[[ DATASET ENTRIES, beginning ]]
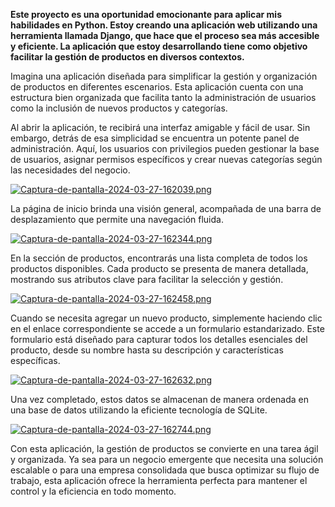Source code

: **Este proyecto es una oportunidad emocionante para aplicar mis habilidades en Python. Estoy creando una aplicación web utilizando una 
herramienta llamada Django, que hace que el proceso sea más accesible y eficiente. La aplicación que estoy desarrollando tiene como objetivo
facilitar la gestión de productos en diversos contextos.**

Imagina una aplicación diseñada para simplificar la gestión y organización de productos en diferentes escenarios. 
Esta aplicación cuenta con una estructura bien organizada que facilita tanto la administración de usuarios 
como la inclusión de nuevos productos y categorías.

Al abrir la aplicación, te recibirá una interfaz amigable y fácil de usar. 
Sin embargo, detrás de esa simplicidad se encuentra un potente panel de administración. 
Aquí, los usuarios con privilegios pueden gestionar la base de usuarios, 
asignar permisos específicos y crear nuevas categorías según las necesidades del negocio.

[![Captura-de-pantalla-2024-03-27-162039.png](https://i.postimg.cc/3N6Hj358/Captura-de-pantalla-2024-03-27-162039.png)](https://postimg.cc/y3F5s48t)

La página de inicio brinda una visión general, acompañada de una barra de desplazamiento que permite una navegación fluida. 

[![Captura-de-pantalla-2024-03-27-162344.png](https://i.postimg.cc/FKm8tYhd/Captura-de-pantalla-2024-03-27-162344.png)](https://postimg.cc/87KtMPJN)

En la sección de productos, encontrarás una lista completa de todos los productos disponibles. Cada producto se 
presenta de manera detallada, mostrando sus atributos clave para facilitar la selección y gestión.

[![Captura-de-pantalla-2024-03-27-162458.png](https://i.postimg.cc/FRJhzfJr/Captura-de-pantalla-2024-03-27-162458.png)](https://postimg.cc/BLsrwngk)

Cuando se necesita agregar un nuevo producto, simplemente haciendo clic en el enlace correspondiente se accede a un formulario estandarizado. Este formulario está diseñado para capturar todos los detalles esenciales del producto, desde su nombre hasta su descripción y características específicas.


[![Captura-de-pantalla-2024-03-27-162632.png](https://i.postimg.cc/nhFjrtYs/Captura-de-pantalla-2024-03-27-162632.png)](https://postimg.cc/56rNKTr1)

 Una vez completado, estos datos se almacenan de manera ordenada en una base de datos utilizando la eficiente tecnología de SQLite.

[![Captura-de-pantalla-2024-03-27-162744.png](https://i.postimg.cc/bvHqtGyp/Captura-de-pantalla-2024-03-27-162744.png)](https://postimg.cc/d73MMVZx)

Con esta aplicación, la gestión de productos se convierte en una tarea ágil y organizada. Ya sea para un negocio emergente que necesita una solución escalable o para una empresa consolidada que busca optimizar su flujo de trabajo, esta aplicación ofrece la herramienta perfecta para mantener el control y la eficiencia en todo momento.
[[ DATASET ENTRIES, end ]]
=== TASK DESCRIPTION ===
The data above, line by line: transcribe it exactly and drop the pictures.

=== WRITTEN RESPONSE ===
Source code

: **Este proyecto es una oportunidad emocionante para aplicar mis habilidades en Python. Estoy creando una aplicación web utilizando una 
herramienta llamada Django, que hace que el proceso sea más accesible y eficiente. La aplicación que estoy desarrollando tiene como objetivo
facilitar la gestión de productos en diversos contextos.**

Imagina una aplicación diseñada para simplificar la gestión y organización de productos en diferentes escenarios. 
Esta aplicación cuenta con una estructura bien organizada que facilita tanto la administración de usuarios 
como la inclusión de nuevos productos y categorías.

Al abrir la aplicación, te recibirá una interfaz amigable y fácil de usar. 
Sin embargo, detrás de esa simplicidad se encuentra un potente panel de administración. 
Aquí, los usuarios con privilegios pueden gestionar la base de usuarios, 
asignar permisos específicos y crear nuevas categorías según las necesidades del negocio.

[![Captura-de-pantalla-2024-03-27-162039.png](https://i.postimg.cc/3N6Hj358/Captura-de-pantalla-2024-03-27-162039.png)](https://postimg.cc/y3F5s48t)

La página de inicio brinda una visión general, acompañada de una barra de desplazamiento que permite una navegación fluida. 

[![Captura-de-pantalla-2024-03-27-162344.png](https://i.postimg.cc/FKm8tYhd/Captura-de-pantalla-2024-03-27-162344.png)](https://postimg.cc/87KtMPJN)

En la sección de productos, encontrarás una lista completa de todos los productos disponibles. Cada producto se 
presenta de manera detallada, mostrando sus atributos clave para facilitar la selección y gestión.

[![Captura-de-pantalla-2024-03-27-162458.png](https://i.postimg.cc/FRJhzfJr/Captura-de-pantalla-2024-03-27-162458.png)](https://postimg.cc/BLsrwngk)

Cuando se necesita agregar un nuevo producto, simplemente haciendo clic en el enlace correspondiente se accede a un formulario estandarizado. Este formulario está diseñado para capturar todos los detalles esenciales del producto, desde su nombre hasta su descripción y características específicas.


[![Captura-de-pantalla-2024-03-27-162632.png](https://i.postimg.cc/nhFjrtYs/Captura-de-pantalla-2024-03-27-162632.png)](https://postimg.cc/56rNKTr1)

 Una vez completado, estos datos se almacenan de manera ordenada en una base de datos utilizando la eficiente tecnología de SQLite.

[![Captura-de-pantalla-2024-03-27-162744.png](https://i.postimg.cc/bvHqtGyp/Captura-de-pantalla-2024-03-27-162744.png)](https://postimg.cc/d73MMVZx)

Con esta aplicación, la gestión de productos se convierte en una tarea ágil y organizada. Ya sea para un negocio emergente que necesita una solución escalable o para una empresa consolidada que busca optimizar su flujo de trabajo, esta aplicación ofrece la herramienta perfecta para mantener el control y la eficiencia en todo momento.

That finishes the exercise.